▸ TASK TO COMPLETE: For the entries below, work out how many lines include the string "used", then write only that number.

▸ EXERCISE INPUT:
· · · · · · ·
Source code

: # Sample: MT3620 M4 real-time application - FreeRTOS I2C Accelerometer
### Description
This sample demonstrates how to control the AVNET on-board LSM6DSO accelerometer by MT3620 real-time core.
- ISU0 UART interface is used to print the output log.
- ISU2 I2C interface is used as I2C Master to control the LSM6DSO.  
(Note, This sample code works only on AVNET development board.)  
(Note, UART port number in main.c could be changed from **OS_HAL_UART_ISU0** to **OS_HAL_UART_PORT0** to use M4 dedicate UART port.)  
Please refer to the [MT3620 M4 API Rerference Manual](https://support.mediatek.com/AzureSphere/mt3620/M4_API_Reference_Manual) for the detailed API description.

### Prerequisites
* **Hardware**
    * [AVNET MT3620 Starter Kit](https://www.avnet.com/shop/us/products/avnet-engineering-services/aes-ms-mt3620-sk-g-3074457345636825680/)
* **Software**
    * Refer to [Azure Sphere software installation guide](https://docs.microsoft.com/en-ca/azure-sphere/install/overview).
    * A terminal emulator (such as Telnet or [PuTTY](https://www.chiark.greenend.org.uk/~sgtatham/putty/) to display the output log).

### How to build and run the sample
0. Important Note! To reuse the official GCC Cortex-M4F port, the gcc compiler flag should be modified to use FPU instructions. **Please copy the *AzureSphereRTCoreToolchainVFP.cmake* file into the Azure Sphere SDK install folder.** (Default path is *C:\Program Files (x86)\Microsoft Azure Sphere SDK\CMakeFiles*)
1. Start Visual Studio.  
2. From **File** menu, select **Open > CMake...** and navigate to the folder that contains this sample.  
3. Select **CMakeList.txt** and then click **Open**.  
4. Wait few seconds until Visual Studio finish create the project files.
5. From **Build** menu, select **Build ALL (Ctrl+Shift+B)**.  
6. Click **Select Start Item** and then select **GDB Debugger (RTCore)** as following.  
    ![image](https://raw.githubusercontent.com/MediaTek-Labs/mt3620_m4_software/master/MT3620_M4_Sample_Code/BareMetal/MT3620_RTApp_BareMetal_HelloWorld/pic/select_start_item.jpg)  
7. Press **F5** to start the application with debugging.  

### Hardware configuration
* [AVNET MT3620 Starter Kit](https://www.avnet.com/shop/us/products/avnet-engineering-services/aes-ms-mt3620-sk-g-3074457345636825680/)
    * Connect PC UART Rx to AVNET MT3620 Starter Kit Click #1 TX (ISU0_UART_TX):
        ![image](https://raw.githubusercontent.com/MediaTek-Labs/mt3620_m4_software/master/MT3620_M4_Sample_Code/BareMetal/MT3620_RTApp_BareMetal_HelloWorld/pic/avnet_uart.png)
· · · · · · ·
▸ SOLUTION TO THE PROBLEM: 2